Stored data entries
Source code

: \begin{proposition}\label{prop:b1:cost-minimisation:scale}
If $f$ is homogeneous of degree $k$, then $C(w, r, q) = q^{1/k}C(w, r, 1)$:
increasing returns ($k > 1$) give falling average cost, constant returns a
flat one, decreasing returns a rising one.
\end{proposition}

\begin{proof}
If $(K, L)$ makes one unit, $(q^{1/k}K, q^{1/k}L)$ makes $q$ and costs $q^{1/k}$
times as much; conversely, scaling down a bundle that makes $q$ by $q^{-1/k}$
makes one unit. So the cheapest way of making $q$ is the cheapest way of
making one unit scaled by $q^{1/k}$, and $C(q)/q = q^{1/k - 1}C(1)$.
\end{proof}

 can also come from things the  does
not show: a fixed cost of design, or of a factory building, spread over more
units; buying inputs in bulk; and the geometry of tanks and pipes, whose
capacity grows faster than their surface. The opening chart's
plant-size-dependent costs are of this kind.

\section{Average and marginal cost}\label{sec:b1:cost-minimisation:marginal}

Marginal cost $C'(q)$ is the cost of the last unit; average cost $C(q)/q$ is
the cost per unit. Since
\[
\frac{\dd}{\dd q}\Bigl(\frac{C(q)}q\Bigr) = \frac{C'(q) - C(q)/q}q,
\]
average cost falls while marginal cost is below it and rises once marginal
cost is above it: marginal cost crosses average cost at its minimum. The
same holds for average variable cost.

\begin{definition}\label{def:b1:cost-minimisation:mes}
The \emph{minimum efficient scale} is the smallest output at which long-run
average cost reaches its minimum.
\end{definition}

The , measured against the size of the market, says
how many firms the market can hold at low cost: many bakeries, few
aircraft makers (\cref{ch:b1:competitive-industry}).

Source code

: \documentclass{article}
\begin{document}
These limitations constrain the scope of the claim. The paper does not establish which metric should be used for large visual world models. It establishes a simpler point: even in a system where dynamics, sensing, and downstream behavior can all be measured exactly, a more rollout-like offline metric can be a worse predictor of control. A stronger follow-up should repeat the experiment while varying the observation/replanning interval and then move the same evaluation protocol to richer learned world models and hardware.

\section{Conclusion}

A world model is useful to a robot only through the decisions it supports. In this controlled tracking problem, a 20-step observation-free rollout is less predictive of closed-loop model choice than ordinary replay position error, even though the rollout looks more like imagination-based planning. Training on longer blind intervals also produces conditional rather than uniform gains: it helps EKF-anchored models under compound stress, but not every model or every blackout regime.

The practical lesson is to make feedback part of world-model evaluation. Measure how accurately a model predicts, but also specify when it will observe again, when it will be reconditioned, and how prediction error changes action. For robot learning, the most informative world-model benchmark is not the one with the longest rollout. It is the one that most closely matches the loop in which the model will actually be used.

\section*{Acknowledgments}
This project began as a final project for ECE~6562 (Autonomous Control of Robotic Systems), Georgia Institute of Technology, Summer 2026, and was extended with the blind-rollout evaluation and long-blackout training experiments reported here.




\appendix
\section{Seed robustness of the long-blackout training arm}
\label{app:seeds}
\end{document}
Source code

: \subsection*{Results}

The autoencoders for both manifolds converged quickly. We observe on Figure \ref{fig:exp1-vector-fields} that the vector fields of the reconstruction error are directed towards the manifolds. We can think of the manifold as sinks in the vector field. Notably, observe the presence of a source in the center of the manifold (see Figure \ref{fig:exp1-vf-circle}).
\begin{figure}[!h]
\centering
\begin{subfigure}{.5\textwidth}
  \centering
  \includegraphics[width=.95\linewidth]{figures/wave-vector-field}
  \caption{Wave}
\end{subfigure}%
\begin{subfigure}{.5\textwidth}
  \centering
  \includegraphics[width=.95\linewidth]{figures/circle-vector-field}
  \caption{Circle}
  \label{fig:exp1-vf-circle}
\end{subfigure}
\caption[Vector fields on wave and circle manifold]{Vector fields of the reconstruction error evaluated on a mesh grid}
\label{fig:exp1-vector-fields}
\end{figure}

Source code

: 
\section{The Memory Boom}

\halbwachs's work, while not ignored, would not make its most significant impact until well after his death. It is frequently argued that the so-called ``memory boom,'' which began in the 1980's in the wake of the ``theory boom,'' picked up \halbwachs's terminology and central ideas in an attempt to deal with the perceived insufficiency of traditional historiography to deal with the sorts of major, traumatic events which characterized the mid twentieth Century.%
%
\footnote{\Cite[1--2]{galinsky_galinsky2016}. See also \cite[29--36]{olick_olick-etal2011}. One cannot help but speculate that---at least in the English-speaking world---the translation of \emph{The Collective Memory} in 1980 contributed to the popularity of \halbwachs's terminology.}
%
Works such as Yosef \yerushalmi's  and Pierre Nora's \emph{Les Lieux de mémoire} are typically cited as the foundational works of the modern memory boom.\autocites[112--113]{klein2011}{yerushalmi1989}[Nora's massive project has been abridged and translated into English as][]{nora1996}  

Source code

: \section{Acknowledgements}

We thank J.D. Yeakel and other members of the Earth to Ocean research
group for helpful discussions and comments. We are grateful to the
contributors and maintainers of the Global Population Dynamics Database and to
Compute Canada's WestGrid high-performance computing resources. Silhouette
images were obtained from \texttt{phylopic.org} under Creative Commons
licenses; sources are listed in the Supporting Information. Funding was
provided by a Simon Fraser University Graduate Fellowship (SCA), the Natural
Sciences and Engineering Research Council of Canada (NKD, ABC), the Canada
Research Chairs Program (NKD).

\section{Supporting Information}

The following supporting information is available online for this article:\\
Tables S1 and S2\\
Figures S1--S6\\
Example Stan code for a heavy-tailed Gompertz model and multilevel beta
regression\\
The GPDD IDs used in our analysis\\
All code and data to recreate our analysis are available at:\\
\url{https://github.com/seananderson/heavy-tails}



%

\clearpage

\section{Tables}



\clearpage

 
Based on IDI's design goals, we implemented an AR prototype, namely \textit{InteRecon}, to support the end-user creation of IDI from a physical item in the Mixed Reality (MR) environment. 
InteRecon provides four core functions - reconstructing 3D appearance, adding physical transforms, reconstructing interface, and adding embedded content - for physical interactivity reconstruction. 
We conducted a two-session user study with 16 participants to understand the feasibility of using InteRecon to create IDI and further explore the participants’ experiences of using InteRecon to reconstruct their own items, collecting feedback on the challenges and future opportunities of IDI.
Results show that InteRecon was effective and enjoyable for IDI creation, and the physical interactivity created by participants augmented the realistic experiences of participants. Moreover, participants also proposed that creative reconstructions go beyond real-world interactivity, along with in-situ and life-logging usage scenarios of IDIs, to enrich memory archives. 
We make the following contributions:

> Problem to solve:
Write out exactly the lines that fall from the line with "Sciences and Engineering" to the line with "The GPDD IDs used in our analysis\\" in the records above, keeping both ends.

> Output of the exercise:
Sciences and Engineering Research Council of Canada (NKD, ABC), the Canada
Research Chairs Program (NKD).

\section{Supporting Information}

The following supporting information is available online for this article:\\
Tables S1 and S2\\
Figures S1--S6\\
Example Stan code for a heavy-tailed Gompertz model and multilevel beta
regression\\
The GPDD IDs used in our analysis\\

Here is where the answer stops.